» **PROVIDED ENTRIES**
———

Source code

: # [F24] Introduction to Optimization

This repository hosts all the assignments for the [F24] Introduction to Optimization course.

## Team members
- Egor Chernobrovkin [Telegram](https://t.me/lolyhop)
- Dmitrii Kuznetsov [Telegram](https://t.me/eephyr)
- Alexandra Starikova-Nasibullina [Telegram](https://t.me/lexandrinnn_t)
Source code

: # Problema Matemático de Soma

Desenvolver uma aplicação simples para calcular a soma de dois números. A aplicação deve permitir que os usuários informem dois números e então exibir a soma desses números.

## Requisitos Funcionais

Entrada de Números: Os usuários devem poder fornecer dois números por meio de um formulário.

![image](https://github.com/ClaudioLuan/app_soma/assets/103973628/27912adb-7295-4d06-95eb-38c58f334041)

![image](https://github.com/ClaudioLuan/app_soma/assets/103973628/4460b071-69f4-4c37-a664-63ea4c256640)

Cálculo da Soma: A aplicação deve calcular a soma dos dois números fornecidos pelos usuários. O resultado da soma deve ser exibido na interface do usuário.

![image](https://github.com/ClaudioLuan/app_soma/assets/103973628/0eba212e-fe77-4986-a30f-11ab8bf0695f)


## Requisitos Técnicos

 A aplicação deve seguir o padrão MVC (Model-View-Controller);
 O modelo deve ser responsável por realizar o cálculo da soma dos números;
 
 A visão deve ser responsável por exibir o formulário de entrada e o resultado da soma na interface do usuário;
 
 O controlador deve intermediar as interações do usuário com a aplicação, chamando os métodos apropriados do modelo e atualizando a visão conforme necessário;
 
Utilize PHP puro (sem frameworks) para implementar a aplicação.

———

» **HOW TO COMPLETE THIS TASK**
Return, please, the lines of the data from the first through the line containing "Matemático de Soma", both kept, exactly as they stand and nothing more.

» **ANSWER TO THE PROBLEM**
Source code

: # [F24] Introduction to Optimization

This repository hosts all the assignments for the [F24] Introduction to Optimization course.

## Team members
- Egor Chernobrovkin [Telegram](https://t.me/lolyhop)
- Dmitrii Kuznetsov [Telegram](https://t.me/eephyr)
- Alexandra Starikova-Nasibullina [Telegram](https://t.me/lexandrinnn_t)
Source code

: # Problema Matemático de Soma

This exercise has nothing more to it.